= Beginning of Section =

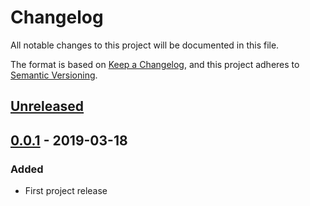 # Changelog
All notable changes to this project will be documented in this file.

The format is based on [Keep a Changelog](https://keepachangelog.com/en/1.0.0/),
and this project adheres to [Semantic Versioning](https://semver.org/spec/v2.0.0.html).

## [Unreleased]

## [0.0.1] - 2019-03-18
### Added
- First project release

[Unreleased]: https://github.com/sbocinec/ansible-container/compare/v0.0.1...devel
[0.0.1]: https://github.com/sbocinec/ansible-container/v0.0.1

= End of Section =

Everything in the records above should be retyped exactly except the pictures.

 # Changelog
All notable changes to this project will be documented in this file.

The format is based on [Keep a Changelog](https://keepachangelog.com/en/1.0.0/),
and this project adheres to [Semantic Versioning](https://semver.org/spec/v2.0.0.html).

## [Unreleased]

## [0.0.1] - 2019-03-18
### Added
- First project release

[Unreleased]: https://github.com/sbocinec/ansible-container/compare/v0.0.1...devel
[0.0.1]: https://github.com/sbocinec/ansible-container/v0.0.1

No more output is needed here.